The Geneva Conventions allowed our troops to detain combatants or civilians if necessary — but our judges, and Strasbourg, couldn’t see the difference between Helmand and Henley.
Those who drafted the European Convention on Human Rights did. They never meant the convention to apply outside the signatory states but instead for the Geneva Conventions to take precedence in war. It has taken a civilian generation to confuse international humanitarian law with human rights legislation.
Unlike the ECHR, the Geneva Conventions understand the nature of combat. They acknowledge, for example, that in war lethal force can be a matter of first resort against the enemy. The ECHR allows lethal force to be used only in exceptional circumstances. Deciding what those conditions may be puts commanders in an impossible position.
It beggars belief that shooting an individual in war is now enough to allow that combatant to sue Britain for breach of their human rights. Since Labour introduced the Human Rights Act, our own courts are forced to hear these cases. Whether the application is successful or not is irrelevant — a judge must now look down the sights of every rifle and decide if the trigger should have been pulled.
Were we ever forced to retake the Falkland Islands, let alone repeat the Normandy landings our first act would have to be to recruit a battalion of judges.
Such judicial mission creep has paved the way for a spike in litigation.

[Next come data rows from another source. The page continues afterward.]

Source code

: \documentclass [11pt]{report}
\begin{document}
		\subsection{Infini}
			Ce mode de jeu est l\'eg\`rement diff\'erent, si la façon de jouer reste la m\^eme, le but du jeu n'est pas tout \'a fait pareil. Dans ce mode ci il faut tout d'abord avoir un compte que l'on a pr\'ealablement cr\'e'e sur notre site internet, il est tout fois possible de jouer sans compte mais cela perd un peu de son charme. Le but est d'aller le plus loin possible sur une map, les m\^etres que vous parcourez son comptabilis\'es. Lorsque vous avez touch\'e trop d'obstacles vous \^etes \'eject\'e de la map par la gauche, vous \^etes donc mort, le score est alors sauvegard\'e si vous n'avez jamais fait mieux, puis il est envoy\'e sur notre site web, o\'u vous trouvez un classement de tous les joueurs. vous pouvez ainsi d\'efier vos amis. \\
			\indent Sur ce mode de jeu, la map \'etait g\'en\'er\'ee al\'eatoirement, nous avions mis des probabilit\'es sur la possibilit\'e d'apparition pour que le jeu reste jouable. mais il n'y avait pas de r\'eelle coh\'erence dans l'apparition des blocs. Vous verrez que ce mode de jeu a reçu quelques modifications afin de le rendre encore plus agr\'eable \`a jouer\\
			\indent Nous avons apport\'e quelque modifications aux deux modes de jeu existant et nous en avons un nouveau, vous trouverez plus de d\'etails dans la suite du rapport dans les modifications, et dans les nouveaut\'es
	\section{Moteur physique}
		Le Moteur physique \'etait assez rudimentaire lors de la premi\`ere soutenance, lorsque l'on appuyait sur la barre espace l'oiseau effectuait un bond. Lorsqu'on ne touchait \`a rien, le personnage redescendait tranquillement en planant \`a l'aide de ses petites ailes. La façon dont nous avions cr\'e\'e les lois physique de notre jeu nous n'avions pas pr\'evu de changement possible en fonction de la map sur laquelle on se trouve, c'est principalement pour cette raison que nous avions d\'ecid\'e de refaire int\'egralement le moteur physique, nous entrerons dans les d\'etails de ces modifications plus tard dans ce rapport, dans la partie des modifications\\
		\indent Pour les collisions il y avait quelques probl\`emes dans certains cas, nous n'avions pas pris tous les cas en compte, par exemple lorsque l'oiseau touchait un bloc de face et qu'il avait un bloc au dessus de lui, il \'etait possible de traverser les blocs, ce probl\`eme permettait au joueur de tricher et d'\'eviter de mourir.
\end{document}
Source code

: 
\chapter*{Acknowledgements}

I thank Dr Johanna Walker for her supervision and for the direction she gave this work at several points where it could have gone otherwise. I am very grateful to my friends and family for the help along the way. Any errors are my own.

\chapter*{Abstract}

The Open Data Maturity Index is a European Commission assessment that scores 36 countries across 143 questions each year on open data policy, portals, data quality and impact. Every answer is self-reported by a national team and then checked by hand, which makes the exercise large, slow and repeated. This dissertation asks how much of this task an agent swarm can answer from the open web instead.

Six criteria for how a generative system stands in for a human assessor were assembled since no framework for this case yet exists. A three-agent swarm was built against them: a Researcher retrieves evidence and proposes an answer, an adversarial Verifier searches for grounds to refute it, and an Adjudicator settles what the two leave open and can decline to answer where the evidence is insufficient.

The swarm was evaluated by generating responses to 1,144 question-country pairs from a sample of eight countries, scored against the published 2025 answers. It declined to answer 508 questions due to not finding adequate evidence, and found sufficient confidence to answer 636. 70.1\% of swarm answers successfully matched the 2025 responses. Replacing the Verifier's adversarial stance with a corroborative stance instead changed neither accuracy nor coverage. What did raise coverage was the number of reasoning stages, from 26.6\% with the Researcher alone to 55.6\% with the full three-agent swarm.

By the end of this month, no fewer than 1,230 public law claims are expected to have been filed against the Ministry of Defence in relation to British military action in Iraq. This is in addition to a thousand private law claims, of which more than 700 remain live. This litigation is expensive and time-intensive, preventing the MoD from focusing on operations where men and women are at risk.
In a violent and rapidly changing situation there will always be multiple perspectives giving legal casuists the opportunity to use the calm of the courtroom to suggest error. It is not only unfair but unethical to put troops we have sent into action on our behalf in a position that can leave them facing retrospective legal action. Worse still, it causes doubt in combat, which could lead to defeat.

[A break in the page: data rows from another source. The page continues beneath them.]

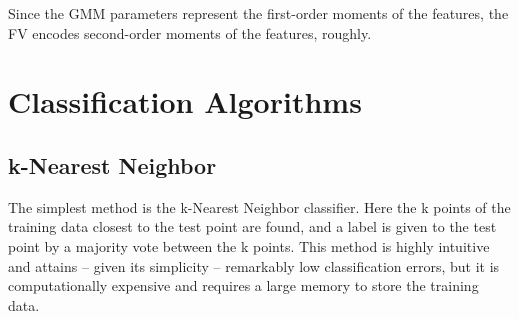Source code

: \documentclass[12pt]{article}
\numberwithin{equation}{section}
\numberwithin{table}{section}
\numberwithin{figure}{section}
\begin{document}
\noindent
Since the GMM parameters represent the first-order moments of the features, the FV encodes second-order moments of the features, roughly.








\section{Classification Algorithms} \label{classalgs}

\subsection{k-Nearest Neighbor } \label{knn}
The simplest method is the k-Nearest Neighbor classifier. Here the k points of the training data closest to the test point are found, and a label is given to the test point by a majority vote between the k points. This method is highly intuitive and attains – given its simplicity – remarkably low classification errors, but it is computationally expensive and requires a large memory to store the training data.


\end{document}
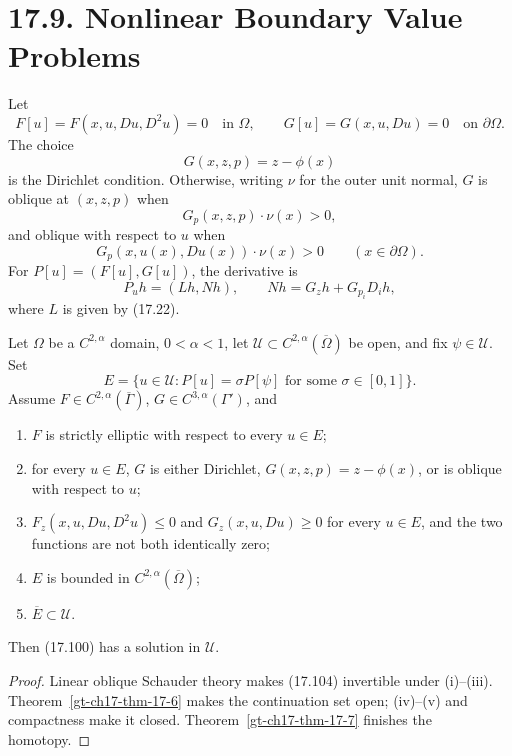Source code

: \section*{17.9. Nonlinear Boundary Value Problems}

Let
\begin{equation}\tag{17.100}
F[u]=F(x,u,Du,D^2u)=0\quad\text{in }\Omega,
\qquad G[u]=G(x,u,Du)=0\quad\text{on }\partial\Omega.
\end{equation}
The choice
\begin{equation}
\tag{17.101}
G(x,z,p)=z-\phi(x)
\end{equation}
is the Dirichlet condition. Otherwise, writing $\nu$ for the outer unit
normal, $G$ is oblique at $(x,z,p)$ when
\begin{equation}\tag{17.102}
G_p(x,z,p)\cdot\nu(x)>0,
\end{equation}
and oblique with respect to $u$ when
\begin{equation}
\tag{17.103}
G_p(x,u(x),Du(x))\cdot\nu(x)>0
\qquad(x\in\partial\Omega).
\end{equation}
For
$P[u]=(F[u],G[u])$, the derivative is
\begin{equation}\tag{17.104}
P_uh=(Lh,Nh),
\qquad Nh=G_zh+G_{p_i}D_i h,
\end{equation}
where $L$ is given by (17.22).

\begin{theorem}
\label{gt-ch17-thm-continuity-nonlinear-boundary-operators}
Let $\Omega$ be a $C^{2,\alpha}$ domain, $0<\alpha<1$, let
$\mathcal U\subset C^{2,\alpha}(\overline\Omega)$ be open, and fix
$\psi\in\mathcal U$.  Set
\begin{equation}\tag{17.105}
E=\{u\in\mathcal U:P[u]=\sigma P[\psi]
\text{ for some }\sigma\in[0,1]\}.
\end{equation}
Assume $F\in C^{2,\alpha}(\overline\Gamma)$,
$G\in C^{3,\alpha}(\Gamma')$, and
\begin{enumerate}
\item[(i)] $F$ is strictly elliptic with respect to every $u\in E$;
\item[(ii)] for every $u\in E$, $G$ is either Dirichlet,
$G(x,z,p)=z-\phi(x)$, or is oblique with respect to $u$;
\item[(iii)] $F_z(x,u,Du,D^2u)\le0$ and $G_z(x,u,Du)\ge0$ for every
$u\in E$, and the two functions are not both identically zero;
\item[(iv)] $E$ is bounded in $C^{2,\alpha}(\overline\Omega)$;
\item[(v)] $\overline E\subset\mathcal U$.
\end{enumerate}
Then (17.100) has a solution in $\mathcal U$.
\end{theorem}
\begin{proof}
\sketch Linear oblique Schauder theory makes (17.104) invertible under
(i)--(iii).  Theorem~\ref{gt-ch17-thm-17-6} makes the continuation set open;
(iv)--(v) and compactness make it closed.
Theorem~\ref{gt-ch17-thm-17-7} finishes the homotopy.
\end{proof}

The government must act now to bring clarity to this confusion. British commanders must be assured that the Geneva Conventions take precedence over the ECHR in combat. Uncertainty protects no one.

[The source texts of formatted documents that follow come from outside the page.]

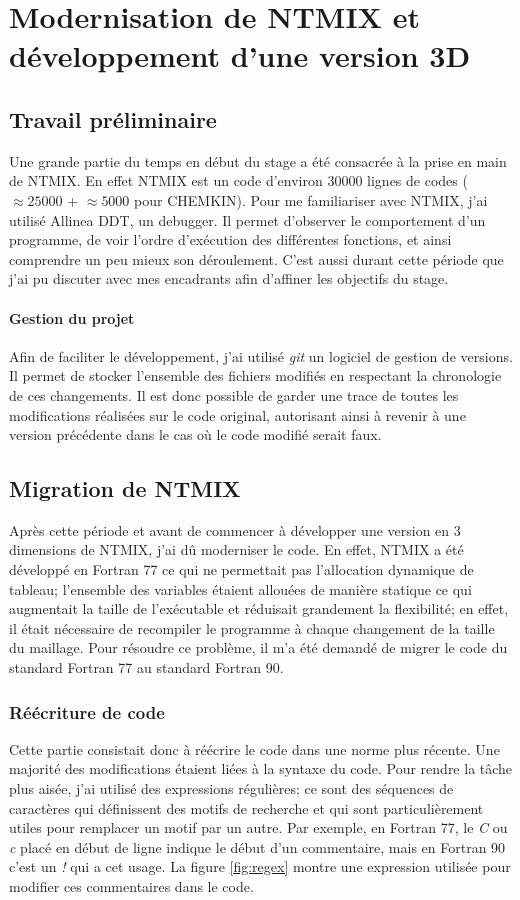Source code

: \section{Modernisation de NTMIX et développement d'une version 3D}
\label{sec:part1}

\subsection{Travail préliminaire}
Une grande partie du temps en début du stage a été consacrée à la prise en main de NTMIX. En effet NTMIX est un code d'environ 30000 lignes de codes ($\approx 25000$ + $\approx 5000$ pour CHEMKIN). Pour me familiariser avec NTMIX, j'ai utilisé Allinea DDT, un debugger. Il permet d'observer le comportement d'un programme, de voir l'ordre d'exécution des différentes fonctions, et ainsi comprendre un peu mieux son déroulement. C'est aussi durant cette période que j'ai pu discuter avec mes encadrants afin d'affiner les objectifs du stage.

\paragraph{Gestion du projet}Afin de faciliter le développement, j'ai utilisé \textit{git} un logiciel de gestion de versions. Il permet de stocker l'ensemble des fichiers modifiés en respectant la chronologie de ces changements. Il est donc possible de garder une trace de toutes les modifications réalisées sur le code original, autorisant ainsi à revenir à une version précédente dans le cas où le code modifié serait faux.
 
\subsection{Migration de NTMIX}
Après cette période et avant de commencer à développer une version en 3 dimensions de NTMIX, j'ai dû moderniser le code. En effet, NTMIX a été développé en Fortran 77 ce qui ne permettait pas l'allocation dynamique de tableau; l'ensemble des variables étaient allouées de manière statique ce qui augmentait la taille de l'exécutable et réduisait grandement la flexibilité; en effet, il était nécessaire de recompiler le programme à chaque changement de la taille du maillage. Pour résoudre ce problème, il m'a été demandé de migrer le code du standard Fortran 77 au standard Fortran 90.

\subsubsection{Réécriture de code}Cette partie consistait donc à réécrire le code dans une norme plus récente. Une majorité des modifications étaient liées à la syntaxe du code. Pour rendre la tâche plus aisée, j'ai utilisé des expressions régulières; ce sont des séquences de caractères qui définissent des motifs de recherche et qui sont particulièrement utiles pour remplacer un motif par un autre. Par exemple, en Fortran 77, le \textit{C} ou \textit{c} placé en début de ligne indique le début d'un commentaire, mais en Fortran 90 c'est un \textit{!} qui a cet usage. La figure \ref{fig:regex} montre une expression utilisée pour modifier ces commentaires dans le code.

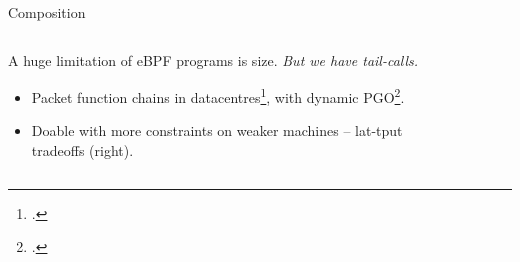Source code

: \documentclass[aspectratio=169,xcolor={dvipsnames}
,handout %
]{beamer}
\begin{document}
\begin{frame}{Composition}
	\begin{columns}
		\begin{column}{0.6\linewidth}
			A huge limitation of eBPF programs is size.
			\emph{But we have \alert{tail-calls}.}
			\begin{itemize}[<+->]
				\item Packet function chains in datacentres\footcite{DBLP:journals/tnsm/MianoRBBL21}, with dynamic PGO\footcite{DBLP:conf/asplos/MianoSRRA22}.
				\item Doable with more constraints on weaker machines -- lat-tput tradeoffs (right).
			\end{itemize}
		\end{column}
		\begin{column}{0.4\linewidth}
			\begin{figure}
				\centering
				\resizebox{0.9\linewidth}{!}{\hspace{-0.9cm}\hspace{-0.2cm}}
			\end{figure}
		\end{column}
	\end{columns}
\end{frame}
\end{document}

The government must now change tack. Instead of simply defending further action it must reverse the decline in the military’s expeditionary capabilities and repel the legal assault. The provisions of the ECHR include the option to derogate for combat abroad. The initial drafters knew this was necessary; the government must do so too. Together with the primacy of the Geneva Conventions this would give Britain’s armed forces the freedom from inappropriate legal intervention in battle.
In wars fought against enemies who often do not abide by universally binding international laws, it would be irresponsible for the UK to tie its own armed forces up in legal red tape. It would be unwise for parliament to impose such restraints; it is intolerable for the judiciary to do so.
If war is too important to be left to the generals, then certainly it is too important to be left to the judges.